--- START ---
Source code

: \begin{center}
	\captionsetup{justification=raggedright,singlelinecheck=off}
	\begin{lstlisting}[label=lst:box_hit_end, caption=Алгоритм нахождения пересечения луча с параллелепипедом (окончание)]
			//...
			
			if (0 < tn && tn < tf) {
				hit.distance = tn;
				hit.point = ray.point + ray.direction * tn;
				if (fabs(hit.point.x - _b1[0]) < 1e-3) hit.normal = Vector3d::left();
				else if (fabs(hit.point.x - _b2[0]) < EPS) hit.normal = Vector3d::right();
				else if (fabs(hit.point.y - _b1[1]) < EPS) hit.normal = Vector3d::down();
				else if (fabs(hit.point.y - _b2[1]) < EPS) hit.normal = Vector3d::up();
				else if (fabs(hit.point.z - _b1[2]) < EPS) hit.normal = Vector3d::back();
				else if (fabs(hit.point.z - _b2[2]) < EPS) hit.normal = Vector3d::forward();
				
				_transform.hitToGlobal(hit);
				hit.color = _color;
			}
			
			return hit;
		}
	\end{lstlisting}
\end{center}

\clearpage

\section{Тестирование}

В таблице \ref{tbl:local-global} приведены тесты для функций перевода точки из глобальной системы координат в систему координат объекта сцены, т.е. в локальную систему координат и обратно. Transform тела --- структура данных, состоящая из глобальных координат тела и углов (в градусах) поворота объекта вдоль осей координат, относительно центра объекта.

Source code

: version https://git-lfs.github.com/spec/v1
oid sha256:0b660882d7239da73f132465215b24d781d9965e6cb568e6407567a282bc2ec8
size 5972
--- END ---
Task brief ▸ If a line in the material above holds the word "fabs", count it, then give the total as a bare number.

Problem solution ▸ 6